Python Data Science Toolbox (Part 1)

Published

October 5, 2023

Writing your own functions

Strings in Python

In the video, you learned of another standard Python datatype, strings. Recall that these represent textual data. To assign the string ‘DataCamp’ to a variable company, you execute:

company = 'DataCamp'

You’ve also learned to use the operations + and * with strings. Unlike with numeric types such as ints and floats, the + operator concatenates strings together, while the * concatenates multiple copies of a string together. In this exercise, you will use the + and * operations on strings to answer the question below. Execute the following code in the shell:

object1 = "data" + "analysis" + "visualization"
object2 = 1 * 3
object3 = "1" * 3

What are the values in object1, object2, and object3, respectively?

object1 = "data" + "analysis" + "visualization"
object2 = 1 * 3
object3 = "1" * 3
print("object1:", object1)
object1: dataanalysisvisualization
print("object2:", object2)
object2: 3
print("object3:", object3)
object3: 111

Recapping built-in functions

In the video, Hugo briefly examined the return behavior of the built-in functions print() and str(). Here, you will use both functions and examine their return values. A variable x has been preloaded for this exercise. Run the code below in the console. Pay close attention to the results to answer the question that follows.

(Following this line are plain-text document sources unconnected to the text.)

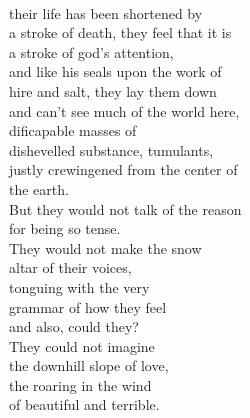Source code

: \documentclass[smalldemyvopaper,11pt,twoside,onecolumn,openright,extrafontsizes]{memoir}
\begin{document}
\\their life has been shortened by
\\a stroke of death, they feel that it is
\\a stroke of god's attention,
\\and like his seals upon the work of
\\hire and salt, they lay them down
\\and can't see much of the world here,
\\dificapable masses of
\\dishevelled substance, tumulants,
\\justly crewingened from the center of
\\the earth.
\\But they would not talk of the reason
\\for being so tense.
\\They would not make the snow
\\altar of their voices,
\\tonguing with the very
\\grammar of how they feel
\\and also, could they?
\\They could not imagine
\\the downhill slope of love,
\\the roaring in the wind
\\of beautiful and terrible.
\end{document}

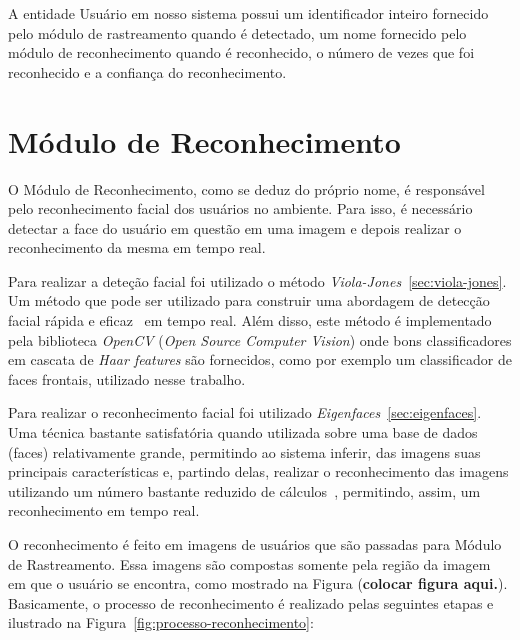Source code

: A entidade Usuário em nosso sistema possui um identificador inteiro fornecido pelo módulo de rastreamento quando é detectado, um nome fornecido pelo módulo de reconhecimento quando é reconhecido, o número de vezes que foi reconhecido e a confiança do reconhecimento.

\section{Módulo de Reconhecimento}

	O Módulo de Reconhecimento, como se deduz do próprio nome, é responsável pelo reconhecimento facial dos usuários no ambiente. Para isso, é necessário detectar a face do usuário em questão em uma imagem e depois realizar o reconhecimento da mesma em tempo real. 

	Para realizar a deteção facial foi utilizado o método \textit{Viola-Jones}~\ref{sec:viola-jones}. Um método que pode ser utilizado para construir uma abordagem de detecção facial rápida e eficaz~\cite{violajones} em tempo real. Além disso, este método é implementado pela biblioteca \textit{OpenCV} (\textit{Open Source Computer Vision}) onde bons classificadores em cascata de \textit{Haar features} são fornecidos, como por exemplo um classificador de faces frontais, utilizado nesse trabalho.

	Para realizar o reconhecimento facial foi utilizado \textit{Eigenfaces}~\ref{sec:eigenfaces}. Uma técnica bastante satisfatória quando utilizada sobre uma base de dados (faces) relativamente grande, permitindo ao sistema inferir, das imagens suas principais características e, partindo delas, realizar o reconhecimento das imagens utilizando um número bastante reduzido de cálculos~\cite{artigo-eigenface}, permitindo, assim, um reconhecimento em tempo real.

	O reconhecimento é feito em imagens de usuários que são passadas para Módulo de Rastreamento. Essa imagens são compostas somente pela região da imagem em que o usuário se encontra, como mostrado na Figura (\textbf{colocar figura aqui.}). Basicamente, o processo de reconhecimento é realizado pelas seguintes etapas e ilustrado na Figura~\ref{fig:processo-reconhecimento}:

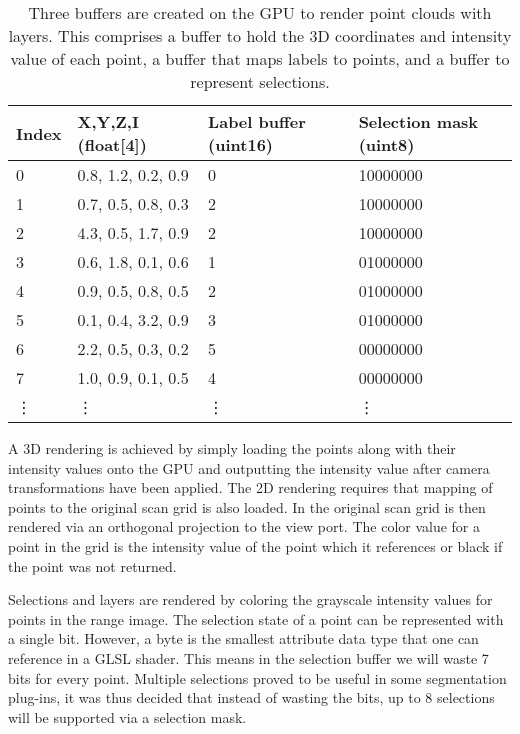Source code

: \begin{table}[ht]
	\begin{center}
	\begin{tabular}{|l|l|l|l|}
	\hline
	Index & X,Y,Z,I (float{[}4{]}) & Label buffer (uint16) & Selection mask (uint8)\\
	\hline
	0     & 0.8, 1.2, 0.2, 0.9 & 0                     & 10000000               \\
	1     & 0.7, 0.5, 0.8, 0.3 & 2                     & 10000000               \\
	2     & 4.3, 0.5, 1.7, 0.9 & 2                     & 10000000               \\
	3     & 0.6, 1.8, 0.1, 0.6 & 1                     & 01000000               \\
	4     & 0.9, 0.5, 0.8, 0.5 & 2                     & 01000000               \\
	5     & 0.1, 0.4, 3.2, 0.9 & 3                     & 01000000               \\
	6     & 2.2, 0.5, 0.3, 0.2 & 5                     & 00000000               \\
	7     & 1.0, 0.9, 0.1, 0.5 & 4                     & 00000000               \\
	\vdots     & \vdots & \vdots  & \vdots             \\
	\hline
	\end{tabular}
	\end{center}
	\caption[GPU buffer layout]{Three buffers are created on the GPU to render point clouds with layers. This comprises a buffer to hold the 3D coordinates and intensity value of each point, a buffer that maps labels to points, and a buffer to represent selections.}
	\label{table:gpulayout}
\end{table}


A 3D rendering is achieved by simply loading the points along with their intensity values onto the GPU and outputting the intensity value after camera transformations have been applied. The 2D rendering requires that mapping of points to the original scan grid is also loaded. In the original scan grid is then rendered via an orthogonal projection to the view port. The color value for a point in the grid is the intensity value of the point which it references or black if the point was not returned. 

Selections and layers are rendered by coloring the grayscale intensity values for points in the range image. The selection state of a point can be represented with a single bit. However, a byte is the smallest attribute data type that one can reference in a GLSL shader. This means in the selection buffer we will waste 7 bits for every point. Multiple selections proved to be useful in some segmentation plug-ins, it was thus decided that instead of wasting the bits, up to 8 selections will be supported via a selection mask.

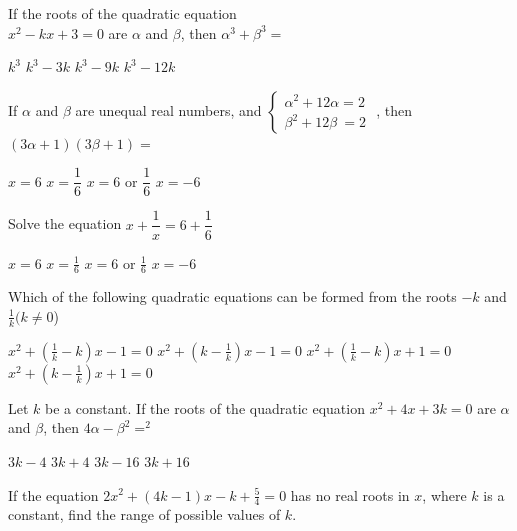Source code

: \documentclass[addpoints, 10pt]{exam}
\begin{document}
\begin{questions}
\begin{multicols}{2}
		\begin{minipage}{0.9\linewidth}
			\question If the roots of the quadratic equation \\ $x^2-kx+3=0$ are $\alpha$ and $\beta$, then $\alpha^3+\beta^3=$

			\begin{choices}
				\choice $k^3$
				\choice	$k^3-3k$ 
				\choice $k^3-9k$
				\choice $k^3-12k$
			\end{choices}
		\end{minipage}

		\begin{minipage}{0.9\linewidth}
			\question If $\alpha$ and $\beta$ are unequal real numbers, and
			$
			\begin{cases}
				\alpha^2+12\alpha=2 \\
				\beta ^2 + 12 \beta \ = 2
			\end{cases}
			$
			, then $(3\alpha+1)(3\beta+1)=$

			\begin{choices}
				\choice $x=6$
				\choice $x=\dfrac{1}{6}$
				\choice $x=6 \text{ or } \dfrac{1}{6}$
				\choice $x=-6$
			\end{choices}
		\end{minipage}

		\begin{minipage}{0.9\linewidth}
			\question Solve the equation $x+\dfrac{1}{x} = 6+\dfrac{1}{6}$

			\begin{choices}
				\choice $x=6$
				\choice $x=\frac{1}{6}$
				\choice $x=6 \text{ or } \frac{1}{6}$
				\choice $x=-6$
			\end{choices}
		\end{minipage}

	
		\begin{minipage}{0.9\linewidth}
			\question Which of the following quadratic equations can be formed from the roots $-k$ and $\frac{1}{k} (k \neq 0$)
			\begin{choices}
				\choice $x^2+\left( \frac{1}{k}-k \right) x-1=0$	
				\choice $x^2+\left( k-\frac{1}{k} \right) x-1=0$	
				\choice $x^2+\left( \frac{1}{k}-k \right) x+1=0$	
				\choice $x^2+\left(k- \frac{1}{k} \right) x+1=0$	
			\end{choices}
		\end{minipage}

		\begin{minipage}{0.9\linewidth}
			\question Let $k$ be a constant. If the roots of the quadratic equation $x^2+4x+3k=0$ are $\alpha$ and $\beta$, then $4\alpha-\beta^2=^2$
			\begin{choices}
				\choice $3k-4$	
				\choice $3k+4$	
				\choice $3k-16$	
				\choice $3k+16$	
			\end{choices}
		\end{minipage}
	\end{multicols}
	\question If the equation $2x^2+(4k-1)x-k+\frac{5}{4}=0$ has no real roots in $x$, where $k$ is a constant, find the range of possible values of $k$.


\end{questions}
\end{document}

  • Assign str(x) to a variable y1: y1 = str(x)
  • Assign print(x) to a variable y2: y2 = print(x)
  • Check the types of the variables x, y1, and y2. What are the types of x, y1, and y2?
x = 4.89
y1 = str(x)
y2 = print(x)
4.89
print(type(y1))
<class 'str'>
print(type(y2))
<class 'NoneType'>

Write a simple function

In the last video, Hugo described the basics of how to define a function. You will now write your own function!

Define a function, shout(), which simply prints out a string with three exclamation marks ‘!!!’ at the end. The code for the square() function that we wrote earlier is found below. You can use it as a pattern to define shout().

def square():
    new_value = 4 ** 2
    return new_value
    

Note that the function body is indented 4 spaces already for you. Function bodies need to be indented by a consistent number of spaces and the choice of 4 is common.

This course touches on a lot of concepts you may have forgotten, so if you ever need a quick refresher, download the Python for Data Science Cheat Sheet and keep it handy!

# Define the function shout
def shout():
    """Print a string with three exclamation marks"""
    # Concatenate the strings: shout_word
    shout_word = 'congratulations' +  '!!!'

    # Print shout_word
    print(shout_word)

shout()
congratulations!!!

Single-parameter functions

Congratulations! You have successfully defined and called your own function! That’s pretty cool.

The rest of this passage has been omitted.